Single-view image-based 3D modeling is a topic of particular interest the last few years. That’s likely due to the tremendous success of deep convolutional neural networks (CNN) on image-based learning tasks. However, most of the deep models provide the only volumetric representation of 3D shapes as output. As a result, important information about shape topology or part structure is lost.
Figure 1. Results of 3D share structure recovery from a single image. Top-8 images, returned by Google, when searching for “chair”, “table” and “airplane” were used to test the new approach. Failure cases are marked with red
The alternative could be to recover 3D shape structure, which encompasses part composition and part relations. This task is quite challenging: inferring a part segmentation for a 3D shape is not an easy task by itself, but even if a segmentation is given, it is still challenging to reason about part relations such as connection, symmetry, parallelism, and others.
In fact, we can talk about several particular challenges here:
- Part decomposition and relations are not as explicit in 2D images, as, for example, shape geometry. It should be also noted that compared to pixel-to-voxel mapping, recovering part structure from pixels would be a highly ill-posed task.
- Many 3D CAD models of human-made objects contain diverse substructures, and recovery of those complicated 3D structures is far more challenging than shape synthesis modulated by a shape classification.
- Objects from real images usually have different textures, lighting conditions, and backgrounds.
Chengjie Niu, Jun Li, and Kai Xu suggest learning a deep neural network that directly recovers 3D shape structure of an object from a single RGB image. To accomplish this task, they propose to learn and integrate two networks:
- Structure masking network, which highlights multi-scale object structures in an input 2D image. It is designed as a multi-scale convolutional neural network (CNN) augmented with jump connections. Its task retains shape details while screening out the structure-irrelevant information such as background and textures.

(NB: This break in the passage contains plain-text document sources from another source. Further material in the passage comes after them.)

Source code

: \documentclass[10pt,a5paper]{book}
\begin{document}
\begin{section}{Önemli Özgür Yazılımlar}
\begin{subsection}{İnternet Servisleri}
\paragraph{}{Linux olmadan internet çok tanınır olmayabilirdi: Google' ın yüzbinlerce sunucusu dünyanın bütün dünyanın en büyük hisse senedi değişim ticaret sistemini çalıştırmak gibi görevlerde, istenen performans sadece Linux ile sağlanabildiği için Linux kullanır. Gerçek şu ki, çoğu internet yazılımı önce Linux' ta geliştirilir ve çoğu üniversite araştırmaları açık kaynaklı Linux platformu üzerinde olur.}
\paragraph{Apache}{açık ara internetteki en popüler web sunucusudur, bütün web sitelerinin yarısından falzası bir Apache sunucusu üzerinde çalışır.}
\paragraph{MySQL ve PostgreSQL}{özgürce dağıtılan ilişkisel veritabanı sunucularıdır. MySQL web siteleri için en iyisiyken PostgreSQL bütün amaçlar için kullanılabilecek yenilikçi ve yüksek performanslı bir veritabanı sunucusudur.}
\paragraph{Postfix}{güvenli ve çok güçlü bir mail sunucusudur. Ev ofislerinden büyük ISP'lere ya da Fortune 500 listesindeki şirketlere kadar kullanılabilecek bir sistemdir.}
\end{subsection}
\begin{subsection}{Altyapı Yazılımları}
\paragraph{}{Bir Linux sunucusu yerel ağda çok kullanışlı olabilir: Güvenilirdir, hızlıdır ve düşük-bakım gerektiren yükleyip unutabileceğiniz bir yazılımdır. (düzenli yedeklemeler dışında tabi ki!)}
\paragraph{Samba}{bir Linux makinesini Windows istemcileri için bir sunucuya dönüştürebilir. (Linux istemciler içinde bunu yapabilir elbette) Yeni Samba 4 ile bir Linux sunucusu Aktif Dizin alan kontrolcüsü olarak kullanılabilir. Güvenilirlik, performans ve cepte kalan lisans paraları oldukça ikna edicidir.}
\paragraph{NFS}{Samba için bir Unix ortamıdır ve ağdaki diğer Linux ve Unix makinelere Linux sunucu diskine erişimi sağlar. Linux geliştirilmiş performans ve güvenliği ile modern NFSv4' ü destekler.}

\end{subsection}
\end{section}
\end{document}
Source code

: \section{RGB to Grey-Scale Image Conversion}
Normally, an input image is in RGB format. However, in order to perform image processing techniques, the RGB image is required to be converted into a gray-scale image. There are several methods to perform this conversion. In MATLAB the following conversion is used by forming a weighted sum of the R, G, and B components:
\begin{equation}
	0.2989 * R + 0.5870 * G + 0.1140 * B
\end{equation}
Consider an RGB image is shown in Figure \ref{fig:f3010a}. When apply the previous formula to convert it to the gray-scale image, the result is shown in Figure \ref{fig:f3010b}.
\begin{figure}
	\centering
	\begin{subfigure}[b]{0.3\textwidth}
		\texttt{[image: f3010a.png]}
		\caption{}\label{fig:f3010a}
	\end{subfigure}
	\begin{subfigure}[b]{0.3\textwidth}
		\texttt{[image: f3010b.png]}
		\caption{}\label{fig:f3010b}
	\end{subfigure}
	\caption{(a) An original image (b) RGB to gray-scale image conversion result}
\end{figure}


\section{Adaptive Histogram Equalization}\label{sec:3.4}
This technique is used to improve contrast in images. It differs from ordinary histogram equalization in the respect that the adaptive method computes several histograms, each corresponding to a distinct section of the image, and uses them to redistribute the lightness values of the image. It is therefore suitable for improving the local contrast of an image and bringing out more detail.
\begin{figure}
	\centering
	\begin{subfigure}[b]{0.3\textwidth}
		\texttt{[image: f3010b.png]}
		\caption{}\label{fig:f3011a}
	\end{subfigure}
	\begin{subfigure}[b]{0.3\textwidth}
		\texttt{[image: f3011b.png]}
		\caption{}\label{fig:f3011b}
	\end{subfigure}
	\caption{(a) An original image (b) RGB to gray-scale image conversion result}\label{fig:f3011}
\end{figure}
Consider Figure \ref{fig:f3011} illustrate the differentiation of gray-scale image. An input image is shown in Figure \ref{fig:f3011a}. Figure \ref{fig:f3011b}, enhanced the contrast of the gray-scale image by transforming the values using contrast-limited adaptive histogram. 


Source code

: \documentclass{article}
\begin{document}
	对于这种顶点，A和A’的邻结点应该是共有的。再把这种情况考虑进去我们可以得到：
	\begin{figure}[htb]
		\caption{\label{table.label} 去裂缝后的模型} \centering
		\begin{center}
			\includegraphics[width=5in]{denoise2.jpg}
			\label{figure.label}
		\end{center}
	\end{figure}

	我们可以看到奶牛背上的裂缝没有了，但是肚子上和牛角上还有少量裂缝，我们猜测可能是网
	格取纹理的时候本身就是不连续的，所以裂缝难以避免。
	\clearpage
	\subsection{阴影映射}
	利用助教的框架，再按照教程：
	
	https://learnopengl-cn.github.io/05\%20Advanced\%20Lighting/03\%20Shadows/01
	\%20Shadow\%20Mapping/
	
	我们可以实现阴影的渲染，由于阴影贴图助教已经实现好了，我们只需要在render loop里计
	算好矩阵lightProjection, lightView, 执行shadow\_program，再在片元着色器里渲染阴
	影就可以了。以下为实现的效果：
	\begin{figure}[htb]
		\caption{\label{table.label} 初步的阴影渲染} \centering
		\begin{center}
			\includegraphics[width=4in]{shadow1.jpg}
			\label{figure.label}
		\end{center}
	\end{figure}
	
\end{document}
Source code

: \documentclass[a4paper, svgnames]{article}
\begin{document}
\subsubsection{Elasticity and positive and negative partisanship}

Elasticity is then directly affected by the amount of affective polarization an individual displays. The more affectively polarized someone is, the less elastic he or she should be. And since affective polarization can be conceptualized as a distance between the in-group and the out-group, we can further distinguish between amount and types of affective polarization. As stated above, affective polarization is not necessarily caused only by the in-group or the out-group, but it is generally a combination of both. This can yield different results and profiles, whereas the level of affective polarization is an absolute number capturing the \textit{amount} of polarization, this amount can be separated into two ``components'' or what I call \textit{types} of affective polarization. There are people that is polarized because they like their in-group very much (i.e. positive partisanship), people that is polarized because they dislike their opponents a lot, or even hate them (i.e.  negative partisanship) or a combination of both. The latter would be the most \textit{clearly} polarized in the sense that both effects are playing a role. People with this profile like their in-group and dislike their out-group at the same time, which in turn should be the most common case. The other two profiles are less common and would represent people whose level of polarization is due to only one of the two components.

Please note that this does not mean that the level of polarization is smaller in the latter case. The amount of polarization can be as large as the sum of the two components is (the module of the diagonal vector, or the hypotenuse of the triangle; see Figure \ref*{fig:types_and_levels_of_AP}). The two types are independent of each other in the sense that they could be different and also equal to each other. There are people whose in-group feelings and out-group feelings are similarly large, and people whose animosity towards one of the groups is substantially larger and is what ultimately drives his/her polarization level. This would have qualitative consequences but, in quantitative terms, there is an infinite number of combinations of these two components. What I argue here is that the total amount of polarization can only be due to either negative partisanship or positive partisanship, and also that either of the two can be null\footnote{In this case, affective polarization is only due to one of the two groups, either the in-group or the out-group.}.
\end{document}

- Structure recovery network, which recursively recovers a hierarchy of object parts abstracted by cuboids. This network takes as input the features extracted in the structure masking network, adds the CNN features of the original 2D image, and then feeds all these features into a recursive neural network (RvNN) for 3D structure decoding. The output is a tree organization of 3D cuboids with plausible spatial configuration and reasonable mutual relations.
The two networks are trained jointly. The training data includes image-mask and cuboid-structure pairs that can be generated by rendering 3D CAD models and extracting the box structure based on the given parts of the shape.
An overview of the suggested network architecture is depicted in the image below. As you can see from the resultant cuboid structure of the chair, symmetries between chair legs (highlighted by red arrows) were successfully recovered by this network.
Figure 2. Network architecture
Let’s check more closely the details of the suggested solution.
The structure masking network is a two-scale CNN trained to produce a contour mask for the object of interest. The authors decided to include this network as the first step since previous studies of the subject revealed that object contours provide strong cues for understanding shape structures in 2D images. However, instead of utilizing the extracted contour mask, they suggest taking the feature map of the last layer of the structure masking network and feeding it into the structure recovery network.
Next, the structure recovery network combines features from two convolutional channels. One channel takes as input the last feature map before the mask prediction layer from the structure masking network. Another channel is the CNN feature of the original image extracted by a VGG-16. Since it is hard for the masking network to produce perfect mask prediction, the CNN feature of the original image provides complementary information by retaining more object information.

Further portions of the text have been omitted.